A Labor Department field investigator takes issue with my post yesterday linking to a contracting specialist who told Kausfiles that enforcing the Davis-Bacon Act is largely a waste of federal time.

D-B, the investigator says, includes several provisions that ought not to be trivial to taxpayers, including, crucially, the ability to hold prime contractors liable for making sure their subcontractors actually pay prevailing wages. Why is this important? I'll let the investigator answer that:

Because this is the real world of government construction today: Many contracts are initially won by large, multi-state management firms who in turn take bids nationwide for the actual on-site trade work. I have seen many, many small (under 50 employees) companies take the sub work. Truthfully, I can’t recall any time in the last 10 years when I have seen a large employer with their employees performing the actual construction. These subs may be “local” in that they reside closer than the prime, but workers often are coming from outside a local commute and are dedicated to the one project only, sleeping in cars or friend’s couches.

In the states where I work, the workforce is primarily non-English speaking immigrants, and what we’ve found countless times is this: Subs calculating pay at piecerate...and promising to pay workers at the end of the job. Subs tell their people that workers get paid when they get money from the prime.

What’s wrong with this picture? First of all, in the best circumstances, this means a delay in pay from months up to years for the workers.

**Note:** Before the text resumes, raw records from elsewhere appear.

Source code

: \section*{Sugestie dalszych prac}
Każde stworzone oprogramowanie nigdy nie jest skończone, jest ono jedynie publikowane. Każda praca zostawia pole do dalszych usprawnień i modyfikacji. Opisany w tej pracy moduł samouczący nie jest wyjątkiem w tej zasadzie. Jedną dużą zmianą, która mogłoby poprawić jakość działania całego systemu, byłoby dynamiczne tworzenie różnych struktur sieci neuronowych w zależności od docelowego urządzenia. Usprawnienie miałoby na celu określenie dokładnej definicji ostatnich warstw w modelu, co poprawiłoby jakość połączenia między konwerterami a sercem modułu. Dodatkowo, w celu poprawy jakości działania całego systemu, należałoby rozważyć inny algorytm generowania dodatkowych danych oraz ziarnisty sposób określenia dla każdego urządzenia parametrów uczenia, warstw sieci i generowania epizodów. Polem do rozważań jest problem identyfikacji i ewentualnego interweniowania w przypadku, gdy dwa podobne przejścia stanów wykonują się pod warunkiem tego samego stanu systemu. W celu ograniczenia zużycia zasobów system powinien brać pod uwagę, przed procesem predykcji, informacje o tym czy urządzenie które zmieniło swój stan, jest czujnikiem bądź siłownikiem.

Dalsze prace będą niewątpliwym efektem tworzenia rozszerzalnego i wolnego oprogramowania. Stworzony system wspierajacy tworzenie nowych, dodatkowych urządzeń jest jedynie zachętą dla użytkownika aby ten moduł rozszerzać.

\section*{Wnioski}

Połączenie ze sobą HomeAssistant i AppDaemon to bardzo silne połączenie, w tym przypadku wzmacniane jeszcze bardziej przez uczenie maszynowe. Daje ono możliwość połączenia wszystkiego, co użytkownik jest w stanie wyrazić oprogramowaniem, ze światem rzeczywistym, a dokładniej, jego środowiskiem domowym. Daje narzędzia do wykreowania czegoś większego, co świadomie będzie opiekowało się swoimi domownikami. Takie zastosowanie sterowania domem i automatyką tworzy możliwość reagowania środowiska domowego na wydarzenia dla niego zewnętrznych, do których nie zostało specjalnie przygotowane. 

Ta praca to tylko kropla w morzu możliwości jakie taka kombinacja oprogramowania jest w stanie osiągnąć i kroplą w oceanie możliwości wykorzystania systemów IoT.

In the worst, of course, the worker is never paid....

Did the government pay for those labor costs? You betcha. So where did it go? Here’s where the squabbling comes in between the contractors and the subs. Regardless, I can tell you it didn’t go back to the U.S. Treasury, and without the legal recourses offered in D-B, you can go to sleep at night knowing your local federal building, highway or port was built from slave labor.

Kaus, by the way, is still on the issue today, this time with a post from the "other side," that is, the contractors' side. But, as the Labor investigator shows, there's more than one "side" on the federal end of the equation.